National Alliance for Drug Endangered Children Training at John A Logan College

Jul 13, 2017

The Poshard Foundation sponsored a conference on Thursday lead by representatives from the National Alliance for Drug Endangered Children.

The DEC’s goal is to train social, law, medical and other service agencies to understand each other and work together in collaboration to put children’s needs first by identifying and responding to children living in dangerous environments.

"Do the rest of you know how child welfare defines neglect?"

Professionals in law enforcement, social services, medical fields, and other community service providers gathered at John A Logan College Thursday for training on Drug Endangered Children Approach.

"Do you know their definition, if you don’t why not?"

Director of training and development Eric Nation posed this question to the audience to demonstrate how these disciplines that work together might not fully understand how the other one works.

“Until I sit down and tell you what it is I actually do and the laws and the rules that I have to follow, you will never understand truly what I do.”

That lack of communication also affected the community.

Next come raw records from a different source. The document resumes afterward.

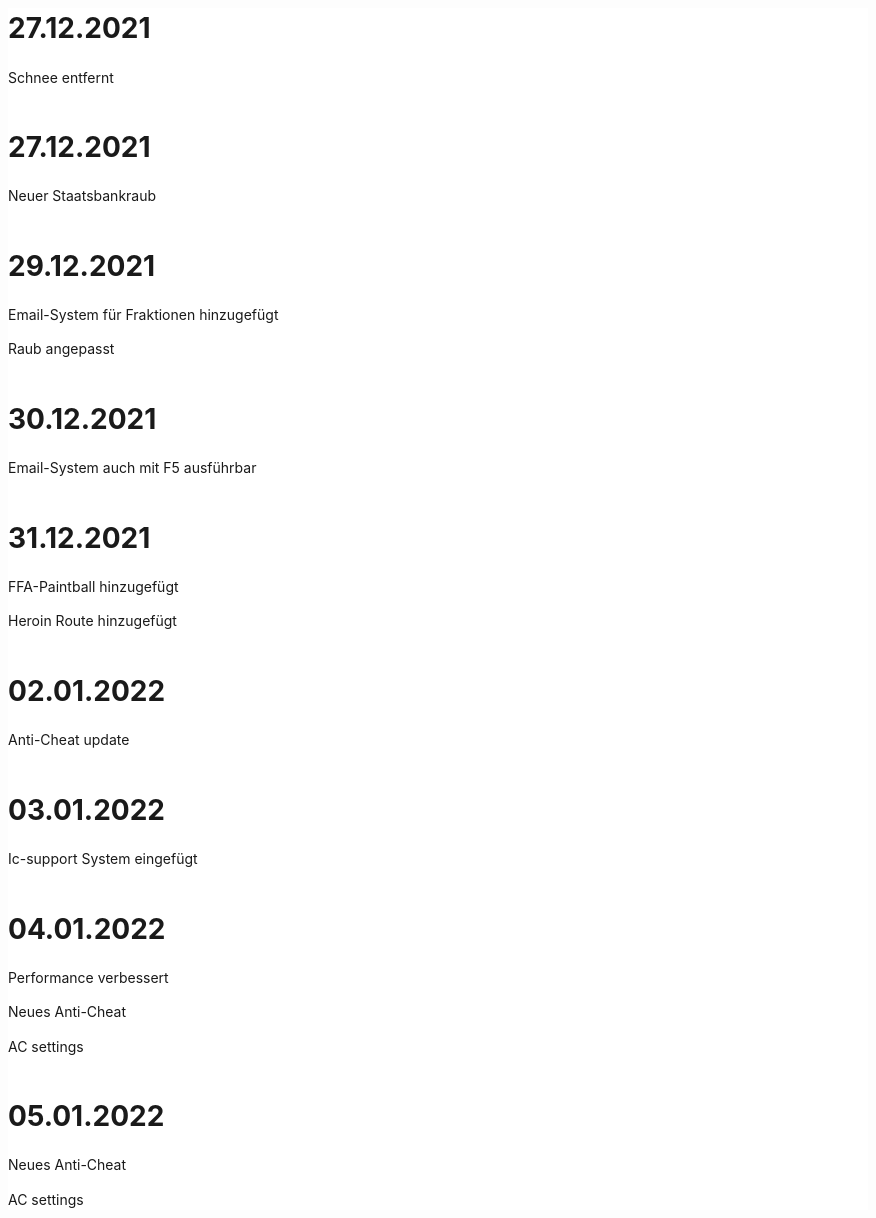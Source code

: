 # 27.12.2021

Schnee entfernt

# 27.12.2021

Neuer Staatsbankraub

# 29.12.2021

Email-System für Fraktionen hinzugefügt

Raub angepasst

# 30.12.2021

Email-System auch mit F5 ausführbar

# 31.12.2021

FFA-Paintball hinzugefügt

Heroin Route hinzugefügt

# 02.01.2022

Anti-Cheat update

# 03.01.2022

Ic-support System eingefügt 

# 04.01.2022

Performance verbessert

Neues Anti-Cheat

AC settings

# 05.01.2022 

Neues Anti-Cheat 

AC settings

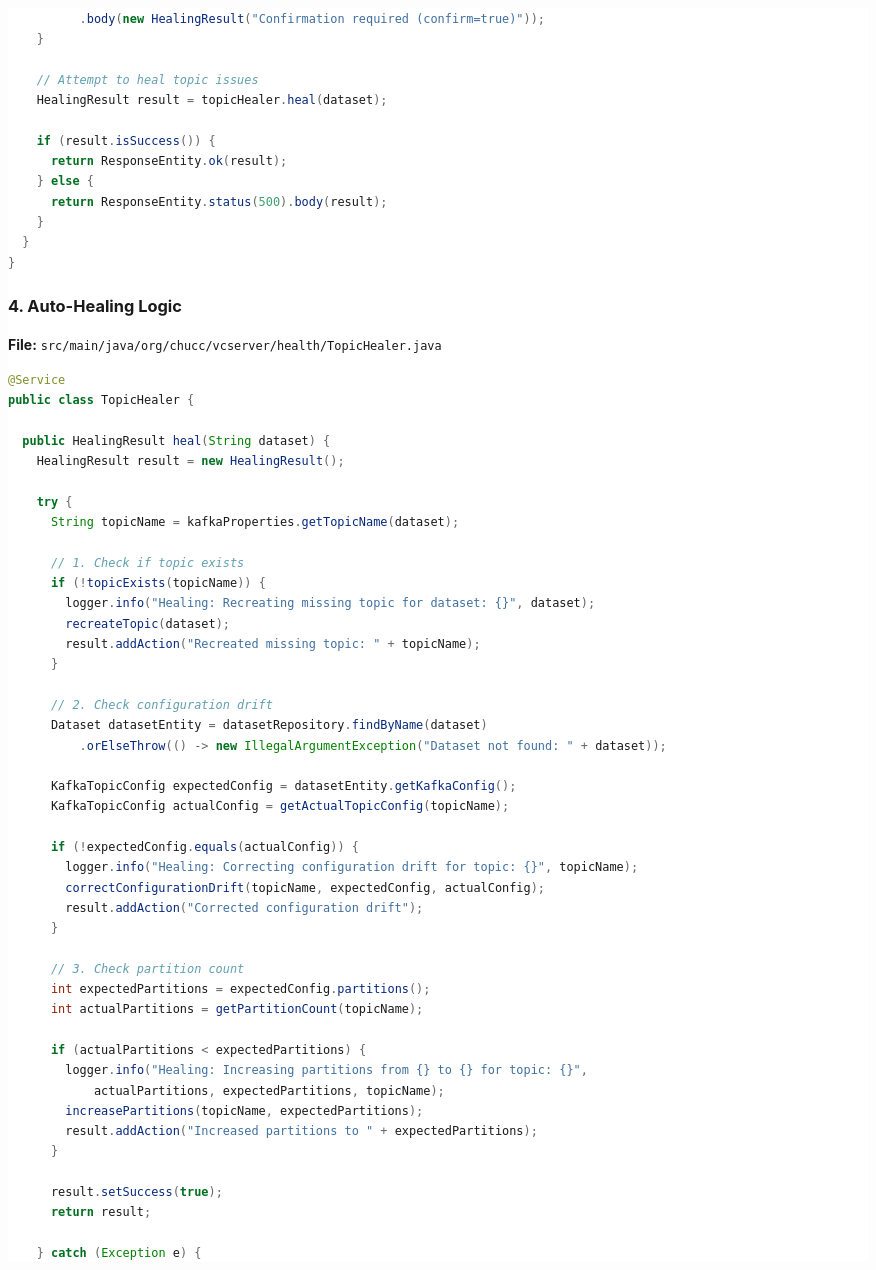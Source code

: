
 ```java
          .body(new HealingResult("Confirmation required (confirm=true)"));
    }

    // Attempt to heal topic issues
    HealingResult result = topicHealer.heal(dataset);

    if (result.isSuccess()) {
      return ResponseEntity.ok(result);
    } else {
      return ResponseEntity.status(500).body(result);
    }
  }
}
```

### 4. Auto-Healing Logic

**File:** `src/main/java/org/chucc/vcserver/health/TopicHealer.java`

```java
@Service
public class TopicHealer {

  public HealingResult heal(String dataset) {
    HealingResult result = new HealingResult();

    try {
      String topicName = kafkaProperties.getTopicName(dataset);

      // 1. Check if topic exists
      if (!topicExists(topicName)) {
        logger.info("Healing: Recreating missing topic for dataset: {}", dataset);
        recreateTopic(dataset);
        result.addAction("Recreated missing topic: " + topicName);
      }

      // 2. Check configuration drift
      Dataset datasetEntity = datasetRepository.findByName(dataset)
          .orElseThrow(() -> new IllegalArgumentException("Dataset not found: " + dataset));

      KafkaTopicConfig expectedConfig = datasetEntity.getKafkaConfig();
      KafkaTopicConfig actualConfig = getActualTopicConfig(topicName);

      if (!expectedConfig.equals(actualConfig)) {
        logger.info("Healing: Correcting configuration drift for topic: {}", topicName);
        correctConfigurationDrift(topicName, expectedConfig, actualConfig);
        result.addAction("Corrected configuration drift");
      }

      // 3. Check partition count
      int expectedPartitions = expectedConfig.partitions();
      int actualPartitions = getPartitionCount(topicName);

      if (actualPartitions < expectedPartitions) {
        logger.info("Healing: Increasing partitions from {} to {} for topic: {}",
            actualPartitions, expectedPartitions, topicName);
        increasePartitions(topicName, expectedPartitions);
        result.addAction("Increased partitions to " + expectedPartitions);
      }

      result.setSuccess(true);
      return result;

    } catch (Exception e) {
```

“There isn’t a collaborative response, you have people working in silos, you have law enforcement doing their response, you have child welfare doing their response, you have other people doing their response.

Stacee Read is the director of development for DEC.

She says children were being over looked and often continued the cycle abuse and neglect from drug and alcohol use they observed, but by working together and sharing information, early detection will have a better outcome for these children.

“It increases the chance that we’re going to be able to provide more targeted services, we’re going to identify these children earlier.”

Typically these children weren’t identified until later in school or in the juvenile system and by then it can be too late.

“Because we know the multigenerational cycle of abuse and neglect is not only occurring, but it’s very frustrating and if we’re going to break that, it’s going to take the collaboration and team work amongst all disciplines within the community to make that work.”

The DEC says over 2 million children in the country live in homes where a parent uses illicit drugs.